Meteorological history
- Formed: December 19, 2019
- Dissipated: December 29, 2019

Typhoon
- 10-minute sustained (JMA)
- Highest winds: 150 km/h (90 mph)
- Lowest pressure: 970 hPa (mbar); 28.64 inHg

Category 3-equivalent typhoon
- 1-minute sustained (SSHWS/JTWC)
- Highest winds: 195 km/h (120 mph)
- Lowest pressure: 958 hPa (mbar); 28.29 inHg

Overall effects
- Fatalities: 50 total
- Injuries: 300
- Missing: 55
- Damage: $67.2 million (2019 USD)
- Areas affected: Philippines
- IBTrACS
- Part of the 2019 Pacific typhoon season

= Typhoon Phanfone =

Pacific typhoon in 2019

Typhoon Phanfone, (Note: The name Phanfone (Lao: ຟານທອງ, [faːn˧˥ tʰɔːŋ˧˥]) was contributed by Laos and refers to a gold-colored muntjac in Lao.) locally named Ursula, was a strong and deadly tropical cyclone which traversed the Philippines on Christmas Eve and Christmas Day in 2019, the first typhoon to do so since Nock-ten in 2016.

Phanfone was the twenty-ninth and final named storm of the 2019 Pacific typhoon season.

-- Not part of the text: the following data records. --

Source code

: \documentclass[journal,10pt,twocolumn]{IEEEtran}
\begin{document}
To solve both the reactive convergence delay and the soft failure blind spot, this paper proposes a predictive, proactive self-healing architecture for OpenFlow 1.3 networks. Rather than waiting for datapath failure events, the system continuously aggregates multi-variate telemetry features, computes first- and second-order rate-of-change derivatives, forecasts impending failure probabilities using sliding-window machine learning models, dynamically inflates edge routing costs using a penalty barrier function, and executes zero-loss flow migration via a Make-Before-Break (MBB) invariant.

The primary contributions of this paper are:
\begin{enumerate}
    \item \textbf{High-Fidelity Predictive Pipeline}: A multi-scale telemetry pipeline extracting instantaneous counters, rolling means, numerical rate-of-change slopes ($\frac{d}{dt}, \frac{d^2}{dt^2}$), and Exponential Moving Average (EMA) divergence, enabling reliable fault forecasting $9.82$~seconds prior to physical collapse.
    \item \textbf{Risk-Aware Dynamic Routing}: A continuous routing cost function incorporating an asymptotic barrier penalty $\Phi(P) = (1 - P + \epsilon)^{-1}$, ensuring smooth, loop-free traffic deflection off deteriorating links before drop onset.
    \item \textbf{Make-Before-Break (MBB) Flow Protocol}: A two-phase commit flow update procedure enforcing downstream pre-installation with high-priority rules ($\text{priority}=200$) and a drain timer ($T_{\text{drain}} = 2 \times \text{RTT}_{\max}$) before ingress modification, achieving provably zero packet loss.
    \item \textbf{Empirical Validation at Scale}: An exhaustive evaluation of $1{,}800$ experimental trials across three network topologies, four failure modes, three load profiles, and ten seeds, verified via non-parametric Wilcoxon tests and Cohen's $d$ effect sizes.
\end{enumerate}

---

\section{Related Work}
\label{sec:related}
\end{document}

The origins of Phanfone can be traced to an upper-level low which had formed near the Caroline Islands and gradually organized into a tropical depression on December 19. Moving generally west-northwestward, the system intensified into a tropical storm on December 22 and moved into the Philippine Area of Responsibility (PAR) on the following day as it continued gaining strength. Phanfone intensified to typhoon status shortly before making its first landfall over the Eastern Visayas region on December 24. Further intensification ensued until Christmas Day despite Phanfone making several landfalls over the central Philippine islands, peaking at 150 km/h 10-minute sustained winds with a central pressure dropping to 970 hPa. Phanfone maintained its typhoon strength for several hours as it exited the Philippines landmass before unfavorable conditions caused it to rapidly deteriorate and dissipate over the South China Sea.

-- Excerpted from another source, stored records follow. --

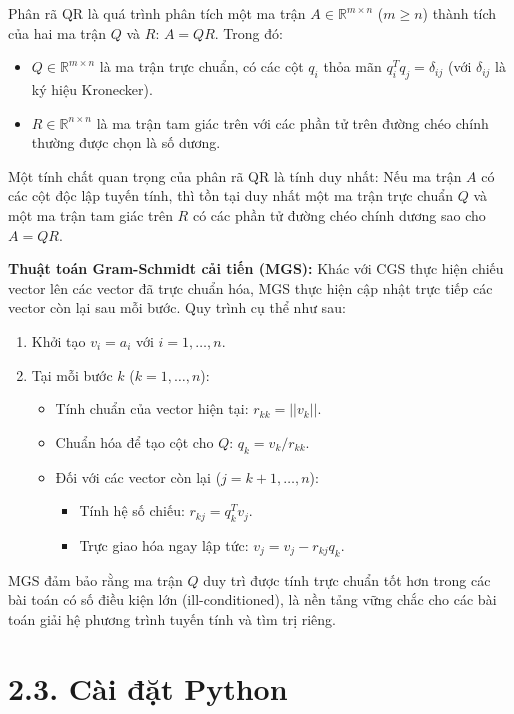 Phân rã QR là quá trình phân tích một ma trận $A \in \mathbb{R}^{m \times n}$ ($m \ge n$) thành tích của hai ma trận $Q$ và $R$: $A = QR$. Trong đó:
\begin{itemize}
    \item $Q \in \mathbb{R}^{m \times n}$ là ma trận trực chuẩn, có các cột $q_i$ thỏa mãn $q_i^T q_j = \delta_{ij}$ (với $\delta_{ij}$ là ký hiệu Kronecker).
    \item $R \in \mathbb{R}^{n \times n}$ là ma trận tam giác trên với các phần tử trên đường chéo chính thường được chọn là số dương.
\end{itemize}

Một tính chất quan trọng của phân rã QR là tính duy nhất: Nếu ma trận $A$ có các cột độc lập tuyến tính, thì tồn tại duy nhất một ma trận trực chuẩn $Q$ và một ma trận tam giác trên $R$ có các phần tử đường chéo chính dương sao cho $A=QR$.

\textbf{Thuật toán Gram-Schmidt cải tiến (MGS):}
Khác với CGS thực hiện chiếu vector lên các vector đã trực chuẩn hóa, MGS thực hiện cập nhật trực tiếp các vector còn lại sau mỗi bước. Quy trình cụ thể như sau:
\begin{enumerate}
    \item Khởi tạo $v_i = a_i$ với $i=1, \dots, n$.
    \item Tại mỗi bước $k$ ($k=1, \dots, n$):
    \begin{itemize}
        \item Tính chuẩn của vector hiện tại: $r_{kk} = ||v_k||$.
        \item Chuẩn hóa để tạo cột cho $Q$: $q_k = v_k / r_{kk}$.
        \item Đối với các vector còn lại ($j = k+1, \dots, n$):
        \begin{itemize}
            \item Tính hệ số chiếu: $r_{kj} = q_k^T v_j$.
            \item Trực giao hóa ngay lập tức: $v_j = v_j - r_{kj}q_k$.
        \end{itemize}
    \end{itemize}
\end{enumerate}

MGS đảm bảo rằng ma trận $Q$ duy trì được tính trực chuẩn tốt hơn trong các bài toán có số điều kiện lớn (ill-conditioned), là nền tảng vững chắc cho các bài toán giải hệ phương trình tuyến tính và tìm trị riêng.

\section*{2.3. Cài đặt Python}
{}

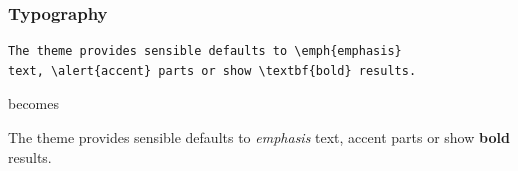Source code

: \documentclass[10pt, compress]{beamer}
\begin{document}


\begin{frame}[fragile]
  \frametitle{Typography}
      \begin{verbatim}
The theme provides sensible defaults to \emph{emphasis}
text, \alert{accent} parts or show \textbf{bold} results.
      \end{verbatim}

  \begin{center}becomes\end{center}

  The theme provides sensible defaults to \emph{emphasis} text,
  \alert{accent} parts or show \textbf{bold} results.
\end{frame}




\end{document}
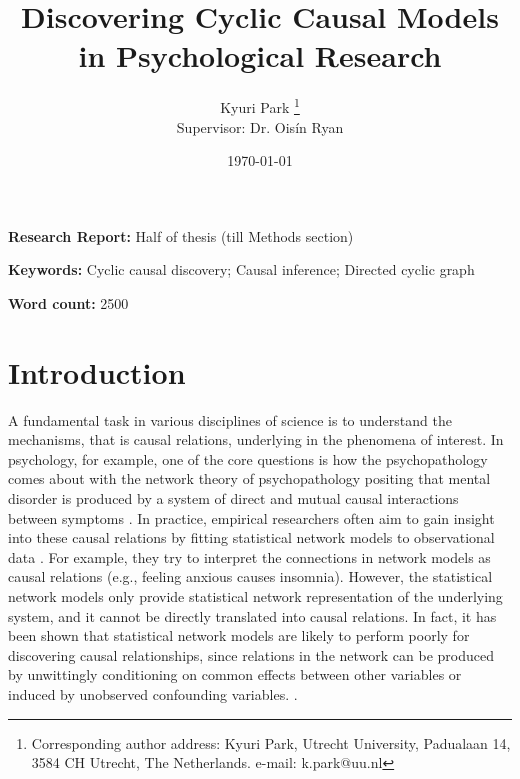\documentclass[11pt]{article}
\title{Discovering Cyclic Causal Models in Psychological Research 
}
\author[1]{\Large{Kyuri Park \thanks{Corresponding author address: Kyuri Park, Utrecht University, Padualaan 14, 3584 CH Utrecht, The Netherlands. e-mail: k.park@uu.nl}}\\
\large{Supervisor: Dr. Ois\'{i}n Ryan}}
\affil[1]{Department of Methodology and Statistics, Utrecht University}
\date{\today}
\theoremstyle{definition}
\begin{document}
{
\maketitle

\noindent\textbf{Research Report: }%
Half of thesis (till Methods section)


\noindent\textbf{Keywords: }%
Cyclic causal discovery; Causal inference; Directed cyclic graph} 


\noindent\textbf{Word count: }%
2500
\\


\section{Introduction}
A fundamental task in various disciplines of science is to understand the mechanisms, that is causal relations, underlying in the phenomena of interest. In psychology, for example, one of the core questions is how the psychopathology comes about with the network theory of psychopathology positing that mental disorder is produced by a system of direct and mutual causal interactions between symptoms \citep{BorsboomCramer2013}. In practice, empirical researchers often aim to gain insight into these causal relations by fitting statistical network models to observational data \citep{robinaugh2020}. For example, they try to interpret the connections in network models as causal relations (e.g., feeling anxious causes insomnia). However, the statistical network models only provide statistical network representation of the underlying system, and it cannot be directly translated into causal relations. In fact, it has been shown that statistical network models are likely to perform poorly for discovering causal relationships, since relations in the network can be produced by unwittingly conditioning on common effects between other variables or induced by unobserved confounding variables. \citep{Ryan2022}.
\end{document}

Phanfone crossed the central Philippines after the stronger Kammuri struck nearly the same region merely weeks prior, with a track fairly similar to 2013’s Haiyan. The system caused destruction in the regions of Eastern Visayas, Western Visayas, and Mimaropa. The total fatalities of the said typhoon is 50 deaths (with 55 people missing, and over 300 injured) and the damages is at (2019 US dollars) or roughly .

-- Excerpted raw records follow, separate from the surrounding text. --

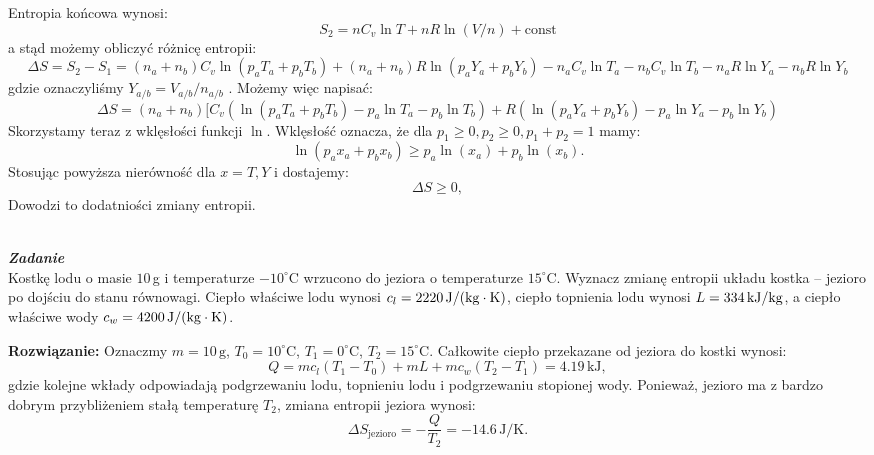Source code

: \documentclass[11pt,a4paper]{article}
\renewcommand{\t}[1]{\textrm{#1}}
\renewcommand{\u}[1]{\,\textrm{#1}}
\newcounter{zadanie}\newcommand{\zadanie}[1][]{\addtocounter{zadanie}{1} ~\\  {\bf \emph{Zadanie \arabic{zadanie} #1 }} \\}
\renewcommand{\t}[1]{\textrm{#1}}
\begin{document}
Entropia końcowa wynosi:
\begin{equation}
S_2 = n C_v \ln T  + n R \ln (V/n)  + \t{const}
\end{equation}
a stąd możemy obliczyć różnicę entropii:
\begin{equation}
\Delta S  =S_2 - S_1 = (n_a + n_b) C_v \ln (p_a T_a + p_b T_b) + (n_a + n_b) R\ln (p_aY_a + p_bY_b) - n_a C_v \ln T_a  -n_b C_v \ln T_b
- n_a R \ln Y_a - n_b R \ln Y_b
\end{equation}
gdzie oznaczyliśmy $Y_{a/b}=V_{a/b}/n_{a/b}$
. Możemy więc napisać:
\begin{equation}
\Delta S   =(n_a + n_b)[ C_v (\ln (p_a T_a + p_b T_b)  - p_a\ln T_a - p_b\ln T_b)+R(\ln (p_a Y_a + p_b Y_b)  - p_a\ln Y_a - p_b\ln Y_b)
\end{equation}
Skorzystamy teraz z wklęsłości funkcji $\ln$. Wklęsłość oznacza, że dla $p_1 \geq 0, p_2 \geq 0, p_1+p_2 =1$ mamy:
\begin{equation}
\ln(p_a x_a + p_b x_b) \geq p_a \ln(x_a) + p_b \ln (x_b).
\end{equation}
Stosując powyższa nierówność dla $x=T,Y$ i  dostajemy:
\begin{equation}
\Delta S  \geq  0,
\end{equation}
Dowodzi to dodatniości zmiany entropii.
\newpage
\zadanie
Kostkę lodu o masie $10\,$g i temperaturze $-10^\circ$C wrzucono do jeziora o
temperaturze $15^\circ$C.
Wyznacz zmianę entropii układu kostka -- jezioro po dojściu do
stanu równowagi. Ciepło właściwe lodu wynosi $c_l = 2220\,{\rm J/(kg\cdot K)}$,
ciepło topnienia lodu wynosi $L = 334\,{\rm kJ/kg}$, a ciepło właściwe
wody $c_w = 4200\,{\rm J/(kg\cdot K)}$.
\newline

\vskip 10pt
\noindent
\textbf{Rozwiązanie:}
Oznaczmy $m=10\u{g}$, $T_0  = 10^\circ\t{C}$, $T_1 = 0^\circ\t{C}$, $T_2 = 15^\circ\t{C}$.
Całkowite ciepło przekazane od jeziora do kostki wynosi:
\begin{equation}
  Q = m c_l (T_1 - T_0) + m L + m c_w (T_2 - T_1)  = 4.19 \u{kJ},
\end{equation}
gdzie kolejne wkłady odpowiadają podgrzewaniu lodu, topnieniu lodu i podgrzewaniu stopionej wody.
Ponieważ, jezioro ma z bardzo dobrym przybliżeniem stałą temperaturę $T_2$, zmiana entropii jeziora wynosi:
\begin{equation}
\Delta S_{\t{jezioro}} = - \frac{Q}{T_2} = - 14.6 \u{J/K}.
\end{equation}
\end{document}
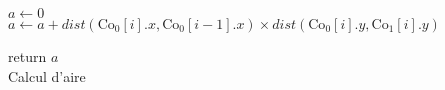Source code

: \documentclass{article}
\begin{document}
\begin{algorithm}[H]
	
	\smallbreak
	
	
	
	
	$a \leftarrow 0$\\
	{
		$a \leftarrow a + dist(\textrm{Co}_\textrm{0}[i].x, \textrm{Co}_\textrm{0}[i-1].x) \times dist(\textrm{Co}_\textrm{0}[i].y, \textrm{Co}_\textrm{1}[i].y)$\\
	}

	return $a$\\
	
	\caption{Calcul d'aire}
\end{algorithm}
    
    
\end{document}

==Meteorological history==

Prior to its formation on December 19, the Joint Typhoon Warning Center (JTWC) began monitoring a low pressure system to the southeast of Micronesia. Showing signs of convection and sufficient banding around a defined center, the JTWC subsequently upgraded its initial warning to a medium chance of development. Shortly thereafter on December 20, JTWC issued a tropical cyclone formation alert, while the Japan Meteorological Agency (JMA) issued its first advisory on the system. By December 22, the system gained tropical storm strength and JMA issued the named Phanfone.
Moving generally west-northwestward, Phanfone moved into the Philippine Area of Responsibility (PAR) at 5:00 am PHT December 23 and the Philippine weather bureau PAGASA locally named the system as Ursula. Owing to favorable conditions, Phanfone intensified further into a severe tropical storm hours later. By afternoon of December 24, Phanfone gained typhoon strength shortly before making its first three landfalls over Salcedo, Eastern Samar (4:45 pm PHT), Tacloban City (7:30 pm PHT), and Cabucgayan, Biliran (9:15 pm PHT). Further intensification ensued until December 25, with Phanfone peaking at 00:00 UTC with 150 km/h 10-minute sustained winds and a central pressure dropping to 970 hPa; the JTWC reported that Phanfone peaked at 175 km/h 1-minute sustained winds, equivalent to a Category 2 typhoon. Phanfone continued its west-northwestward track and, by afternoon of the same day, PAGASA had reported four additional landfalls: Gigantes Islands (2:30 am PHT), Ibajay, Aklan (8:40 am PHT), Semirara Island (1:00 pm PHT), and Bulalacao, Oriental Mindoro (3:00 pm PHT).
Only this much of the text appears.